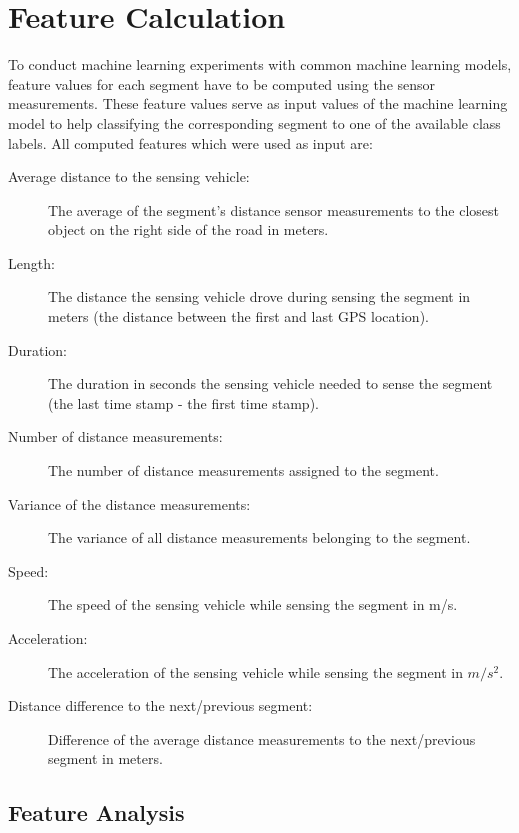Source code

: \section{Feature Calculation}
\label{sec:feature_calculation}

To conduct machine learning experiments with common machine learning models, feature values for each segment have to be computed using the sensor measurements. These feature values serve as input values of the machine learning model to help classifying the corresponding segment to one of the available class labels. All computed features which were used as input are:

\begin{description}

\item[Average distance to the sensing vehicle:] The average of the segment's distance sensor measurements to the closest object on the right side of the road in meters.

\item[Length:] The distance the sensing vehicle drove during sensing the segment in meters (the distance between the first and last GPS location).

\item[Duration:] The duration in seconds the sensing vehicle needed to sense the segment (the last time stamp - the first time stamp).

\item[Number of distance measurements:] The number of distance measurements assigned to the segment.

\item[Variance of the distance measurements:] The variance of all distance measurements belonging to the segment.

\item[Speed:] The speed of the sensing vehicle while sensing the segment in m/s.

\item[Acceleration:] The acceleration of the sensing vehicle while sensing the segment in $m/s^2$.

\item[Distance difference to the next/previous segment:] Difference of the average distance measurements to the next/previous segment in meters.

\end{description}


\subsection{Feature Analysis}

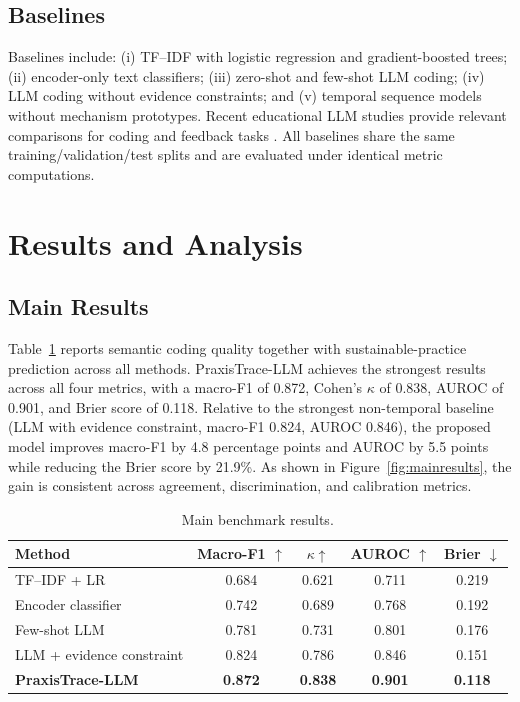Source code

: \documentclass[pdflatex,sn-mathphys-num]{sn-jnl}%
\theoremstyle{thmstyleone}%
\theoremstyle{thmstyletwo}%
\theoremstyle{thmstylethree}%
\begin{document}
\subsection{Baselines}

Baselines include: (i) TF--IDF with logistic regression and gradient-boosted trees; (ii) encoder-only text classifiers; (iii) zero-shot and few-shot LLM coding; (iv) LLM coding without evidence constraints; and (v) temporal sequence models without mechanism prototypes. Recent educational LLM studies provide relevant comparisons for coding and feedback tasks \cite{long2024dialogue,parker2025survey,shin2025cocoding,wang2025bertllama}. All baselines share the same training/validation/test splits and are evaluated under identical metric computations.

\section{Results and Analysis}

\subsection{Main Results}

Table~\ref{tab:main} reports semantic coding quality together with sustainable-practice prediction across all methods. PraxisTrace-LLM achieves the strongest results across all four metrics, with a macro-F1 of 0.872, Cohen's $\kappa$ of 0.838, AUROC of 0.901, and Brier score of 0.118. Relative to the strongest non-temporal baseline (LLM with evidence constraint, macro-F1 0.824, AUROC 0.846), the proposed model improves macro-F1 by 4.8 percentage points and AUROC by 5.5 points while reducing the Brier score by 21.9\%. As shown in Figure~\ref{fig:mainresults}, the gain is consistent across agreement, discrimination, and calibration metrics.

\begin{table}[t]
\centering
\caption{Main benchmark results.}
\label{tab:main}
\begin{tabular}{lcccc}
\toprule
Method & Macro-F1 $\uparrow$ & $\kappa\uparrow$ & AUROC $\uparrow$ & Brier $\downarrow$\\
\midrule
TF--IDF + LR & 0.684 & 0.621 & 0.711 & 0.219\\
Encoder classifier & 0.742 & 0.689 & 0.768 & 0.192\\
Few-shot LLM & 0.781 & 0.731 & 0.801 & 0.176\\
LLM + evidence constraint & 0.824 & 0.786 & 0.846 & 0.151\\
\textbf{PraxisTrace-LLM} & \textbf{0.872} & \textbf{0.838} & \textbf{0.901} & \textbf{0.118}\\
\bottomrule
\end{tabular}
\end{table}
\end{document}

§ AIM OF THE TASK
Every line holding the word "last" should be copied out of the records above.

§ RESPONSE FOR THIS EXERCISE
\item[Length:] The distance the sensing vehicle drove during sensing the segment in meters (the distance between the first and last GPS location).
\item[Duration:] The duration in seconds the sensing vehicle needed to sense the segment (the last time stamp - the first time stamp).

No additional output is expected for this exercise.